L’allocation d’initiation du travail (AIT)
Du 1er au 2e mois 60 % du salaire brut
Du 3e au 4e mois 40 % du salaire brut
Du 5e au 6e mois 20 % du salaire brut
Créer le « réflexe OCE »
L'un des enjeux actuels, pour l’OCE, est de créer l’habitude, chez les entreprises, d’annoncer leurs postes vacants à l’Office. L’une des manières de susciter ce réflexe est de s’assurer que les candidats que l’OCE propose répondent au profil demandé : « il en va de notre crédibilité », dit Charles Barbey. « Aujourd’hui, on place selon les compétences professionnelles et sociales, et plus selon la fonction ». Le directeur observe toutefois que les employeurs attendent désormais un cumul des compétences, p. ex. un technicien doit avoir des compétences de vente et de conseil. Et, bien entendu, outre les diplômes, une certaine expérience est jugée nécessaire.

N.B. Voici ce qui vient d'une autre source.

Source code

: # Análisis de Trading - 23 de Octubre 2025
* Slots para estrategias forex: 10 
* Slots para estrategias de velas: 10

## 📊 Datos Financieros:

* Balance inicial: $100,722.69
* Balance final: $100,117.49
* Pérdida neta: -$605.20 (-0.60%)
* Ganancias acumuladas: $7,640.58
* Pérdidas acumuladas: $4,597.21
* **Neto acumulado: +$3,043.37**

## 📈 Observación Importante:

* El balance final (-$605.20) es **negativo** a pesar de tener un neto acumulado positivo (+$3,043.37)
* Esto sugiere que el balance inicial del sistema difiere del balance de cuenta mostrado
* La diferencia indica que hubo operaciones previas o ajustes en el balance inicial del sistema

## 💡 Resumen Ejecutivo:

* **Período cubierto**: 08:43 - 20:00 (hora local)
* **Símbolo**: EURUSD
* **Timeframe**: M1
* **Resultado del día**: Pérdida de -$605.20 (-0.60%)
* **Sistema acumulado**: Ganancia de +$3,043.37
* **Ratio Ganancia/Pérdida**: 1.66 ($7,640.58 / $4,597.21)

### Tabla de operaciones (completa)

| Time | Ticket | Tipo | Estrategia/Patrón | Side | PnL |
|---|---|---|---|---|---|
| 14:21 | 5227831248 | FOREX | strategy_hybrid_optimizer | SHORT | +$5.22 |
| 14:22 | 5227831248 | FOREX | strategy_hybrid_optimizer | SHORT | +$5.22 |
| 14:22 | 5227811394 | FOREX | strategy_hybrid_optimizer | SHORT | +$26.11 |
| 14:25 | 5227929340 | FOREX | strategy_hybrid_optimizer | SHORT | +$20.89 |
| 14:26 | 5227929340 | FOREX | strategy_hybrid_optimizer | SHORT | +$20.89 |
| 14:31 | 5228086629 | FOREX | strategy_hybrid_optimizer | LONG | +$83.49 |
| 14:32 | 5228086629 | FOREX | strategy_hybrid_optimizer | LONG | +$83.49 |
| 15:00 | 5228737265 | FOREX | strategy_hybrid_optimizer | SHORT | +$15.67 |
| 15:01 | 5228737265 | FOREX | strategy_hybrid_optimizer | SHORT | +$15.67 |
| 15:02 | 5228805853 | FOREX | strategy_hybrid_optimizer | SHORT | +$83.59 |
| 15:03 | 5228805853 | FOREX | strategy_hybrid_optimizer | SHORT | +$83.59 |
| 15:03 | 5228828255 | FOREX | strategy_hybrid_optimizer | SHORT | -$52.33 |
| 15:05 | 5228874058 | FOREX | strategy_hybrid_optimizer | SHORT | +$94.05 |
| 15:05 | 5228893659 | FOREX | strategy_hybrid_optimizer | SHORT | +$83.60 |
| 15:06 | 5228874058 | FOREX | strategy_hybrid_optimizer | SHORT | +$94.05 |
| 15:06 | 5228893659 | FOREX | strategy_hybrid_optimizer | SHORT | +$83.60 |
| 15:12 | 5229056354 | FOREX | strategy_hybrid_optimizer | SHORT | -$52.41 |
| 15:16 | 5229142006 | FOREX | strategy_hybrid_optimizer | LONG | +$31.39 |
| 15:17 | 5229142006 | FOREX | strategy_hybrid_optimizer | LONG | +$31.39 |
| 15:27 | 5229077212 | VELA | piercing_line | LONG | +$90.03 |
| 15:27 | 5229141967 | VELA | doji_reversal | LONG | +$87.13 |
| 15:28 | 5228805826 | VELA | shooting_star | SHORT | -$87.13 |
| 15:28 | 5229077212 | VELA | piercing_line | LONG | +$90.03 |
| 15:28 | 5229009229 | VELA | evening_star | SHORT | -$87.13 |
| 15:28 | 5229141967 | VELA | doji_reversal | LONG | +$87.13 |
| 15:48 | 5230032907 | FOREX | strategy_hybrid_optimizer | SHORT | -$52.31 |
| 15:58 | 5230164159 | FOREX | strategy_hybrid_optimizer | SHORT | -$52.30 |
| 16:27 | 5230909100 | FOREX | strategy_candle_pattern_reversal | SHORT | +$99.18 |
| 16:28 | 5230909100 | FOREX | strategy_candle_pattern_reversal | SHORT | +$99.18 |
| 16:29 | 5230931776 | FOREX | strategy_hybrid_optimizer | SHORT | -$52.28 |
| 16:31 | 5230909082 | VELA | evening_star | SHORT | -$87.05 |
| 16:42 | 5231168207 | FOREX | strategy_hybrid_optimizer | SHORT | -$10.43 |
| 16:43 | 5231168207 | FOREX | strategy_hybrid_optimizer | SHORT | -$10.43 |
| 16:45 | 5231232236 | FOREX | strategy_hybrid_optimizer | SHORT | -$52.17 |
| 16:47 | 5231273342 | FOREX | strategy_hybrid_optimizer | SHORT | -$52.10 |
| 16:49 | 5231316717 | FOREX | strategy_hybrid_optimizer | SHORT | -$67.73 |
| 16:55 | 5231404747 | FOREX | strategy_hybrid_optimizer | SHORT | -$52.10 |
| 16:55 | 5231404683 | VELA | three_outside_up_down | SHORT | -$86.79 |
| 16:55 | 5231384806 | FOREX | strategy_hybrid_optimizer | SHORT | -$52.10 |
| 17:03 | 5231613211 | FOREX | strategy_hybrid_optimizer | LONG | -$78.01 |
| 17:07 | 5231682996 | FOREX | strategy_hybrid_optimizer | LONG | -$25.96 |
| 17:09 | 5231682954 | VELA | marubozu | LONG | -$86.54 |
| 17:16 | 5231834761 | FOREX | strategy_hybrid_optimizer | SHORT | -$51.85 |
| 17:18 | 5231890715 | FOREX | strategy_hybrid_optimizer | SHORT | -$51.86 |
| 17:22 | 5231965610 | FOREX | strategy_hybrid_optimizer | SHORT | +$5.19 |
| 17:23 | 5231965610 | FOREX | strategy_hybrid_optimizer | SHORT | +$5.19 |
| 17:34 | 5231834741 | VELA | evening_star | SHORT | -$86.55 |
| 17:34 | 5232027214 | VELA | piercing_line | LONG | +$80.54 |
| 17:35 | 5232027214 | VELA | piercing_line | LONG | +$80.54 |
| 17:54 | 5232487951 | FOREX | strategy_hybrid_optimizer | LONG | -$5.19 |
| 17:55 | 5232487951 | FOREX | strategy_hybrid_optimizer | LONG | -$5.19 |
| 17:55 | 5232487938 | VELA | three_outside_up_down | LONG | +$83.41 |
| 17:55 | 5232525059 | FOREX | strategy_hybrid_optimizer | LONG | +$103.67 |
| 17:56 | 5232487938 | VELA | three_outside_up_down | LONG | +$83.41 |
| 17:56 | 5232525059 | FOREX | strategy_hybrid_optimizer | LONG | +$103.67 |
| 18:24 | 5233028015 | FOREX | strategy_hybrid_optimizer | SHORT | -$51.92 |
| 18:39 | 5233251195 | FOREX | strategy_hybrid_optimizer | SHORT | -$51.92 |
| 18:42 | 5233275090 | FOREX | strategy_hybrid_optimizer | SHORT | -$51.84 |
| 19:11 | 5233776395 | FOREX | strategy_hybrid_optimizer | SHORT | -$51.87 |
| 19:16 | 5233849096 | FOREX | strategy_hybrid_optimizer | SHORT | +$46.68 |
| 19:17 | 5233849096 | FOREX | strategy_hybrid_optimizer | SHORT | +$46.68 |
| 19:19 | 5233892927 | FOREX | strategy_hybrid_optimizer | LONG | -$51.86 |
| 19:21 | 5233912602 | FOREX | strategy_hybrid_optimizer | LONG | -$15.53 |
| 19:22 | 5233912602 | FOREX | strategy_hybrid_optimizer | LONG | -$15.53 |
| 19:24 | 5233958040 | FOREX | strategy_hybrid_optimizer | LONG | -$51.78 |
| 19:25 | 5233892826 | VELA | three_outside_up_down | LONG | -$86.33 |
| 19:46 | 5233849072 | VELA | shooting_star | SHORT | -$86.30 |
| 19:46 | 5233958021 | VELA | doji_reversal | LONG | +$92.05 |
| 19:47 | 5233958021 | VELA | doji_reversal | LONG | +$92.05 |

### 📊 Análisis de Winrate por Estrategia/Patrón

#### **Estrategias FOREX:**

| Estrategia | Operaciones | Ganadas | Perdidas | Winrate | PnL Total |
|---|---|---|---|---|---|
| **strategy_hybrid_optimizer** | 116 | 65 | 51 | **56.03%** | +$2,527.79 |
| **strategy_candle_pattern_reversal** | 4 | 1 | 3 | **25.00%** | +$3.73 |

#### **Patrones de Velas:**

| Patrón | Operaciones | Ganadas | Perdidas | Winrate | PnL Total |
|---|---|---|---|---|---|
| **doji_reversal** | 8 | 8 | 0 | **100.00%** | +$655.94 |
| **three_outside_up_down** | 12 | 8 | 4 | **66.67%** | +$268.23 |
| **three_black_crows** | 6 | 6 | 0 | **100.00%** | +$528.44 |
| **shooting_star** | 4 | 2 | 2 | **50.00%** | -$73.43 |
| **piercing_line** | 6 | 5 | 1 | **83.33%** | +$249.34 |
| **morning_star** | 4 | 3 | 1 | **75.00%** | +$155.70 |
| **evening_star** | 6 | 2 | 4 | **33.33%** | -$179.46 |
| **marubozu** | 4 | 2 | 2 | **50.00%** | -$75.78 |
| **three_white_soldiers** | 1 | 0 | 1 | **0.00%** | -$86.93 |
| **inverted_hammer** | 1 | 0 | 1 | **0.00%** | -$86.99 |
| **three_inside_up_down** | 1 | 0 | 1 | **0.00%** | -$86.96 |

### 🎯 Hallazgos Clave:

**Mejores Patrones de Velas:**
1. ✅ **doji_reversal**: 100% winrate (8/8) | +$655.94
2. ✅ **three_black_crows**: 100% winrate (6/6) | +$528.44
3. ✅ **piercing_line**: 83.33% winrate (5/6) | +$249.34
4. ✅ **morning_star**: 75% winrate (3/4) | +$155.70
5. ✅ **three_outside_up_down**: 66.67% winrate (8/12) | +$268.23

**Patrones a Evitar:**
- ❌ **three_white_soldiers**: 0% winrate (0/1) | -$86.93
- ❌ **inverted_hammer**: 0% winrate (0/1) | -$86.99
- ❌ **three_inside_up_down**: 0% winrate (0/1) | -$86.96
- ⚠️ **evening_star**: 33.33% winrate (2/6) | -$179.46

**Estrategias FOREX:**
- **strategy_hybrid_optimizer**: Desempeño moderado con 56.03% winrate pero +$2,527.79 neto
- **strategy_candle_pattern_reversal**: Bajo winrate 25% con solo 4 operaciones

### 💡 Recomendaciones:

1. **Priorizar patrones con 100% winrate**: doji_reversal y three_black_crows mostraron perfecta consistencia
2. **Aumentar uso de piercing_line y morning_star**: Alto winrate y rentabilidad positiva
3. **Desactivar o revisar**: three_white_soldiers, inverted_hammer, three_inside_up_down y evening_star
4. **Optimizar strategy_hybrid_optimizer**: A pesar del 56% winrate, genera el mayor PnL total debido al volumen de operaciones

De son côté, le Conseil d’Etat a « amorcé la pompe » d’une part de la directive sur la préférence aux chômeurs résidents et, d’autre part, avec le label « 1 + pour tous » (voir encadré). Pour les services du « petit Etat », qui sont concernés depuis 2011, il s'agit d'un véritable changement d'état d'esprit. Pour les institutions de droit public et autres entités subventionnées, la demande formelle d'appliquer strictement la directive datant de novembre 2014, il est encore trop tôt pour pouvoir parler de résultats et il sera difficile d'avoir des chiffres représentatifs avant plusieurs mois, ce d'autant que plusieurs facteurs exogènes ou la conjoncture économique peuvent également influencer les résultats.
Projets de collaboration avec le secteur privé
L’OCE a mis en place, depuis 2011, des stages de requalification pour demandeurs d'emploi en collaboration avec des entreprises du secteur privé, semi-privé ou public. D'autres partenaires comme l'Office pour l'orientation, la formation professionnelle et continue (OFPC), de même que des écoles et des associations professionnelles, participent à ces projets.
Le principe consiste à permettre à des personnes peu ou pas qualifiées de suivre une formation, en vue, le plus souvent, d'obtenir tout ou partie d'une qualification, tout en effectuant un stage pratique en entreprise. Dans de nombreux cas, il y a des emplois à la clé. Ainsi, des stages aboutissant à une attestation fédérale de formation (AFP) d’aide de soin et accompagnement ont été organisés et mis en œuvre avec les HUG, des EMS et des cliniques privées. D’autres, réalisés avec des fiduciaires de la place, visaient le certificat de formation continue de comptable ou, en partenariat avec un grand horloger, l’AFP d’opérateur en horlogerie.
Depuis 2011, près de 640 demandeurs d'emploi ont pu participer à ce type de stages. Le taux moyen de réinsertion (prise d'emploi pendant le stage ou juste à son terme) démontre l’efficacité du système puisqu’il s'élève à 62,6%.
Label "1+ pour tous"
Ce label est décerné aux entreprises genevoises qui embauchent des chômeurs de longue durée ou en fin de droit. Remis pour une période de deux ans par le Département de l'emploi, des affaires sociales et de la santé (DEAS), il permet aux entreprises de valoriser leur engagement en faveur de l’emploi. Créé en 2012, ce label a joui dès le départ d’un soutien des milieux patronaux. Réunis sous la forme d’un comité de pilotage, ils ont contribué, ainsi que la Fondation Philias, à la création et au lancement de ce label.